→ **Task prompt**:
Where a line of the material includes the string "project", copy that line.

→ **Data to process**:
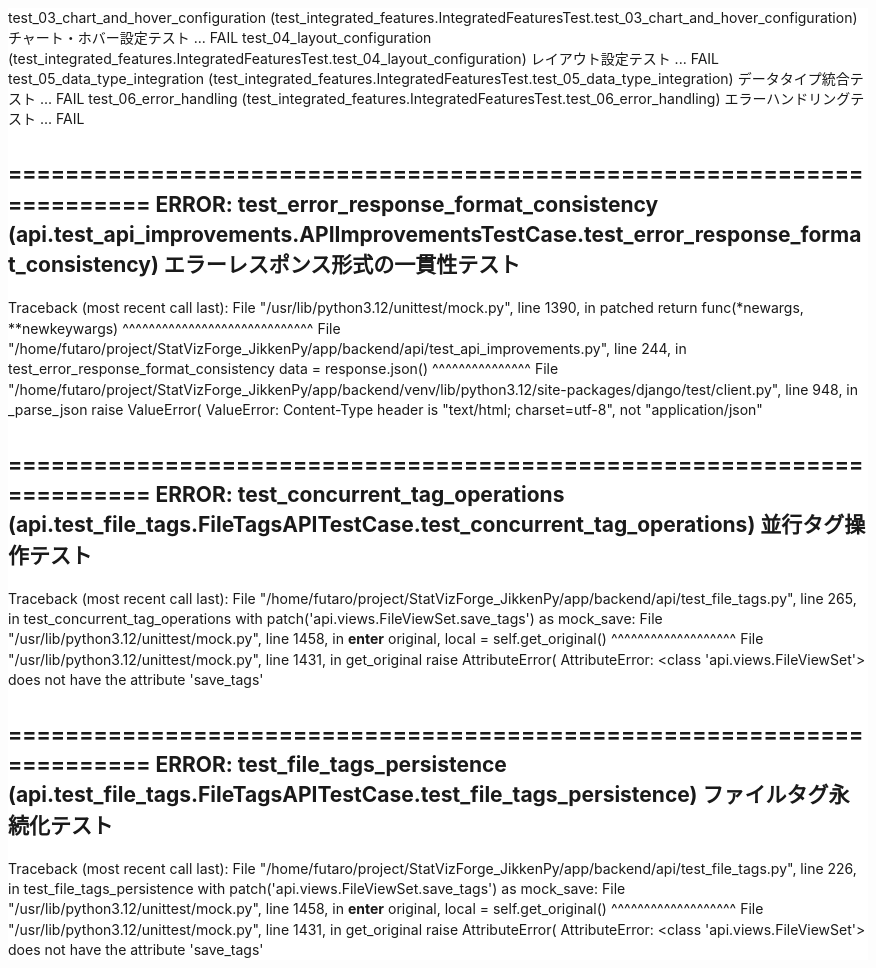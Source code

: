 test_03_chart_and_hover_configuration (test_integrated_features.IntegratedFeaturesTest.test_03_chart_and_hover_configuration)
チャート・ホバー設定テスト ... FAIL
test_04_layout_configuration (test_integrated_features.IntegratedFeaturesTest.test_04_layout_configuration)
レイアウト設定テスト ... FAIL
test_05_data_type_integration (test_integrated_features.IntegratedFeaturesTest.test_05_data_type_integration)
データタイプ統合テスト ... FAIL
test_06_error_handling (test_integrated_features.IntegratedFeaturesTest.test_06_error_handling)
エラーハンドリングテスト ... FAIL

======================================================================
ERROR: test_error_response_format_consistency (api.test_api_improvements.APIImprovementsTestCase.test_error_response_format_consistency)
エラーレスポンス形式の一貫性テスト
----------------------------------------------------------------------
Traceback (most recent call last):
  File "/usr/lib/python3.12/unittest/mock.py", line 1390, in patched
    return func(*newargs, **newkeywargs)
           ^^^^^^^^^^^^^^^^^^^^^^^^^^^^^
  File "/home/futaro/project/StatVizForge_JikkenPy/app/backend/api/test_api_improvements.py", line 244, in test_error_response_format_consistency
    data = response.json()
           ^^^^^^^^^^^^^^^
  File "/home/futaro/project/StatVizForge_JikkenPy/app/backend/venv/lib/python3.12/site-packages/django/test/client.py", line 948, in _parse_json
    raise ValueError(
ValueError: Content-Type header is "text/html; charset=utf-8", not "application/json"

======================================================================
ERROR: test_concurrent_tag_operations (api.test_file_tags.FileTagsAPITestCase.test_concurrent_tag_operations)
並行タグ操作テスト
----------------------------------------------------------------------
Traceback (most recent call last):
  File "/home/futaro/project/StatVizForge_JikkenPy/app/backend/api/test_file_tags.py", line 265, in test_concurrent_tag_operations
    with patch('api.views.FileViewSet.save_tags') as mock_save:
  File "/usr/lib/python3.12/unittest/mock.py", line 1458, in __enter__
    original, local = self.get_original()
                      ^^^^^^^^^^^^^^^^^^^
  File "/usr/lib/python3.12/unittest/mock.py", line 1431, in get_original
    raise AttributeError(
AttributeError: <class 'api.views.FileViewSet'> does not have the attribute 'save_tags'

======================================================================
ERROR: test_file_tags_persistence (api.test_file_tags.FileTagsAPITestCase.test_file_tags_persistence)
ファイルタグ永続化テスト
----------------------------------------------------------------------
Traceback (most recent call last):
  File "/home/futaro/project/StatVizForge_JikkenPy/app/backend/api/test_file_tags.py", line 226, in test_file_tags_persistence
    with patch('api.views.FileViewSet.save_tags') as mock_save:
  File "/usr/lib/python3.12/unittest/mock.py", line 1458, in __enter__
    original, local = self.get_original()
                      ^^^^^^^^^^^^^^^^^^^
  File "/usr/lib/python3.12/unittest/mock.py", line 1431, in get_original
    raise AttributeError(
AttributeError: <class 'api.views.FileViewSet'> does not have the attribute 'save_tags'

...

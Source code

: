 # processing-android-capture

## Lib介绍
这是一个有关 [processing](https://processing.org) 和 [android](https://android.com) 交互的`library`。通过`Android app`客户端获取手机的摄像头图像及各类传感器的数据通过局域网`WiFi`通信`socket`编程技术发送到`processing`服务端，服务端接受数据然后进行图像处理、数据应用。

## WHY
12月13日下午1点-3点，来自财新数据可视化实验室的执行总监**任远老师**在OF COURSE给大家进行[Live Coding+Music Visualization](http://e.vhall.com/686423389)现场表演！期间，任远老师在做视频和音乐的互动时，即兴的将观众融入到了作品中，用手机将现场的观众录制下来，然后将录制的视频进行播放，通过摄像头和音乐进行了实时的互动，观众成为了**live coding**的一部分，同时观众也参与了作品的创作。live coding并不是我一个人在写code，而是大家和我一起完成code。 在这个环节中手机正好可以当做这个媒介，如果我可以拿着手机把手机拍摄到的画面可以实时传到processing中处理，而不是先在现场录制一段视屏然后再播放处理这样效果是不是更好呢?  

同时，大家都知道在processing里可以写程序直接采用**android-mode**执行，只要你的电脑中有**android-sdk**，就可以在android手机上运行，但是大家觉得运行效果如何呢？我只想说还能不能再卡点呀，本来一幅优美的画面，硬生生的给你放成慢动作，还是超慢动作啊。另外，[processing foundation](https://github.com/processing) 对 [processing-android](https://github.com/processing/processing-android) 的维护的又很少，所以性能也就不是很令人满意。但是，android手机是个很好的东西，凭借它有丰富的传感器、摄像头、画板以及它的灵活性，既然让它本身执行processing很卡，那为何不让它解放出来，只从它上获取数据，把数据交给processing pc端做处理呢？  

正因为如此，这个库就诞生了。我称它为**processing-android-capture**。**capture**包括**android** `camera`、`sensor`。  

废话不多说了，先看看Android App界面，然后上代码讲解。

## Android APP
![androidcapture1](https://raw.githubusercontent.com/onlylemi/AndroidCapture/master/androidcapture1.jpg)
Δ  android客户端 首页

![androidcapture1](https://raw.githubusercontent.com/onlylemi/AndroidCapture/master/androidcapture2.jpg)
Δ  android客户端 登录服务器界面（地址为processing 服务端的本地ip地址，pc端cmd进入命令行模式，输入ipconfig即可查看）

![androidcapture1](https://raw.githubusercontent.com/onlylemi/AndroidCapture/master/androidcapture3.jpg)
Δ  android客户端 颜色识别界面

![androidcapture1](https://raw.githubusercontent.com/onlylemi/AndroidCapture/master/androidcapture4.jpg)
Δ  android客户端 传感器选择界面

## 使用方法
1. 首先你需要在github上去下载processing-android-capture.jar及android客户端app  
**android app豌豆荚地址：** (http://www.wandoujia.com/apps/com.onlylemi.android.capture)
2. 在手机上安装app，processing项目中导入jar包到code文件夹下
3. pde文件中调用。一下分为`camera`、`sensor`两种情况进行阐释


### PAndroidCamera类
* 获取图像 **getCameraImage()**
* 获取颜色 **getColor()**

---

→ **Written solution**:
  File "/home/futaro/project/StatVizForge_JikkenPy/app/backend/api/test_api_improvements.py", line 244, in test_error_response_format_consistency
  File "/home/futaro/project/StatVizForge_JikkenPy/app/backend/venv/lib/python3.12/site-packages/django/test/client.py", line 948, in _parse_json
  File "/home/futaro/project/StatVizForge_JikkenPy/app/backend/api/test_file_tags.py", line 265, in test_concurrent_tag_operations
  File "/home/futaro/project/StatVizForge_JikkenPy/app/backend/api/test_file_tags.py", line 226, in test_file_tags_persistence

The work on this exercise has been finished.